In the entries below, identify every line with the string "deterministic" and copy it.

Collected data –
::::::::::
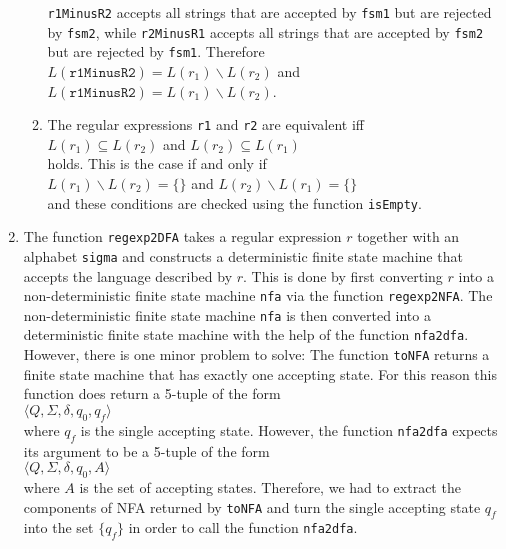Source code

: \begin{enumerate}
\begin{enumerate}
            \texttt{r1MinusR2} accepts all strings that are accepted by \texttt{fsm1} but
            are rejected by \texttt{fsm2},  while
            \texttt{r2MinusR1} accepts all strings that are accepted by \texttt{fsm2} but
            are rejected by \texttt{fsm1}.  Therefore
            \\[0.2cm]
            \hspace*{1.3cm}
            $L(\mathtt{r1MinusR2}) = L(r_1) \backslash L(r_2)$ \quad and \quad
            $L(\mathtt{r1MinusR2}) = L(r_1) \backslash L(r_2)$.
      \item The regular expressions \texttt{r1} and \texttt{r2} are equivalent iff
            \\[0.2cm]
            \hspace*{1.3cm}
            $L(r_1) \subseteq L(r_2)$ \quad and \quad $L(r_2) \subseteq L(r_1)$
            \\[0.2cm]
            holds.  This is the case if and only if
            \\[0.2cm]
            \hspace*{1.3cm}
            $L(r_1) \backslash L(r_2) = \{\}$ \quad and \quad
            $L(r_2) \backslash L(r_1) = \{\}$
            \\[0.2cm]
            and these conditions are checked using the function \texttt{isEmpty}.
      \end{enumerate}
\item The function \texttt{regexp2DFA} takes a regular expression $r$ together
      with an alphabet \texttt{sigma} and constructs a deterministic finite state machine
      that accepts the language described by $r$.  This is done by first converting
      $r$ into a non-deterministic finite state machine \texttt{nfa} via the function
      \texttt{regexp2NFA}.  The non-deterministic finite state machine \texttt{nfa} is then
      converted into a deterministic finite state machine with the help of the function
      \texttt{nfa2dfa}.  However, there is one minor problem to solve:  The function
      \texttt{toNFA} returns a finite state machine that has exactly one accepting state.
      For this reason this function does return a 5-tuple of the form
      \\[0.2cm]
      \hspace*{1.3cm}
      $\langle Q, \Sigma, \delta, q_0, q_f \rangle$
      \\[0.2cm]
      where $q_f$ is the single accepting state.  However, the function \texttt{nfa2dfa} expects its argument
      to be a 5-tuple of the form
      \\[0.2cm]
      \hspace*{1.3cm}
      $\langle Q, \Sigma, \delta, q_0, A \rangle$
      \\[0.2cm]
      where $A$ is the set of accepting states.  Therefore, we had to extract the components of 
      NFA returned by \texttt{toNFA} and turn the single accepting state $q_f$ into the set 
      $\{ q_f \}$ in order to call the function \texttt{nfa2dfa}.


\end{enumerate}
::::::::::
Task solution –
      with an alphabet \texttt{sigma} and constructs a deterministic finite state machine
      $r$ into a non-deterministic finite state machine \texttt{nfa} via the function
      \texttt{regexp2NFA}.  The non-deterministic finite state machine \texttt{nfa} is then
      converted into a deterministic finite state machine with the help of the function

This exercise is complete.